- Problem to work on: From the first line to the last, output the records exactly and drop any images.

↓↓↓

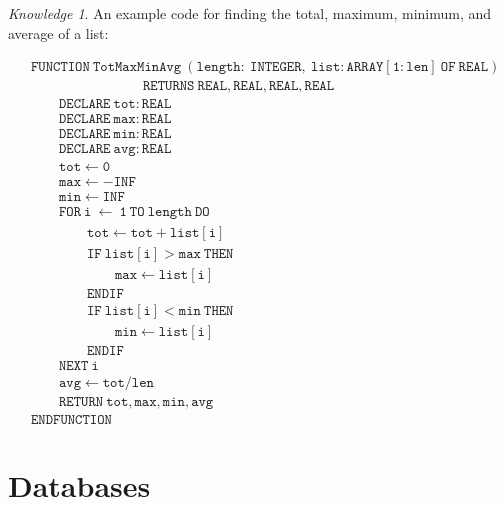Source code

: \documentclass[8pt]{article}
\theoremstyle{remark}
\newtheorem{knowledge}{Knowledge}[subsection]
\begin{document}
            \begin{knowledge}
                An example code for finding the total, maximum, minimum, and average of a list:

                \begin{align*}
                    &\mathtt{FUNCTION\ TotMaxMinAvg\ (length:\ INTEGER,\ list:ARRAY [1:len]\ OF\ REAL)}\\
                    &\qquad \qquad \qquad \qquad \mathtt{RETURNS\ REAL, REAL, REAL, REAL}\\
                    &\qquad \mathtt{DECLARE\ tot:REAL}\\
                    &\qquad \mathtt{DECLARE\ max:REAL}\\
                    &\qquad \mathtt{DECLARE\ min:REAL}\\
                    &\qquad \mathtt{DECLARE\ avg:REAL}\\
                    &\qquad \mathtt{tot \leftarrow 0}\\
                    &\qquad \mathtt{max \leftarrow -INF}\\
                    &\qquad \mathtt{min \leftarrow INF}\\
                    &\qquad \mathtt{FOR\ i\ \leftarrow\ 1\ TO\ length\ DO}\\
                    &\qquad \qquad \mathtt{tot \leftarrow tot + list[i]}\\
                    &\qquad \qquad \mathtt{IF\ list[i] > max\ THEN}\\
                    &\qquad \qquad \qquad \mathtt{max \leftarrow list[i]}\\
                    &\qquad \qquad \mathtt{ENDIF}\\
                    &\qquad \qquad \mathtt{IF\ list[i] < min\ THEN}\\
                    &\qquad \qquad \qquad \mathtt{min \leftarrow list[i]}\\
                    &\qquad \qquad \mathtt{ENDIF}\\
                    &\qquad \mathtt{NEXT\ i}\\
                    &\qquad \mathtt{avg \leftarrow tot / len}\\
                    &\qquad \mathtt{RETURN\ tot, max, min, avg}\\
                    &\mathtt{ENDFUNCTION}
                \end{align*}
            \end{knowledge}
    \section{Databases}
\end{document}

↑↑↑

- Solution for this task:
Source code

: \documentclass[8pt]{article}
\theoremstyle{remark}
\newtheorem{knowledge}{Knowledge}[subsection]
\begin{document}
            \begin{knowledge}
                An example code for finding the total, maximum, minimum, and average of a list:

                \begin{align*}
                    &\mathtt{FUNCTION\ TotMaxMinAvg\ (length:\ INTEGER,\ list:ARRAY [1:len]\ OF\ REAL)}\\
                    &\qquad \qquad \qquad \qquad \mathtt{RETURNS\ REAL, REAL, REAL, REAL}\\
                    &\qquad \mathtt{DECLARE\ tot:REAL}\\
                    &\qquad \mathtt{DECLARE\ max:REAL}\\
                    &\qquad \mathtt{DECLARE\ min:REAL}\\
                    &\qquad \mathtt{DECLARE\ avg:REAL}\\
                    &\qquad \mathtt{tot \leftarrow 0}\\
                    &\qquad \mathtt{max \leftarrow -INF}\\
                    &\qquad \mathtt{min \leftarrow INF}\\
                    &\qquad \mathtt{FOR\ i\ \leftarrow\ 1\ TO\ length\ DO}\\
                    &\qquad \qquad \mathtt{tot \leftarrow tot + list[i]}\\
                    &\qquad \qquad \mathtt{IF\ list[i] > max\ THEN}\\
                    &\qquad \qquad \qquad \mathtt{max \leftarrow list[i]}\\
                    &\qquad \qquad \mathtt{ENDIF}\\
                    &\qquad \qquad \mathtt{IF\ list[i] < min\ THEN}\\
                    &\qquad \qquad \qquad \mathtt{min \leftarrow list[i]}\\
                    &\qquad \qquad \mathtt{ENDIF}\\
                    &\qquad \mathtt{NEXT\ i}\\
                    &\qquad \mathtt{avg \leftarrow tot / len}\\
                    &\qquad \mathtt{RETURN\ tot, max, min, avg}\\
                    &\mathtt{ENDFUNCTION}
                \end{align*}
            \end{knowledge}
    \section{Databases}
\end{document}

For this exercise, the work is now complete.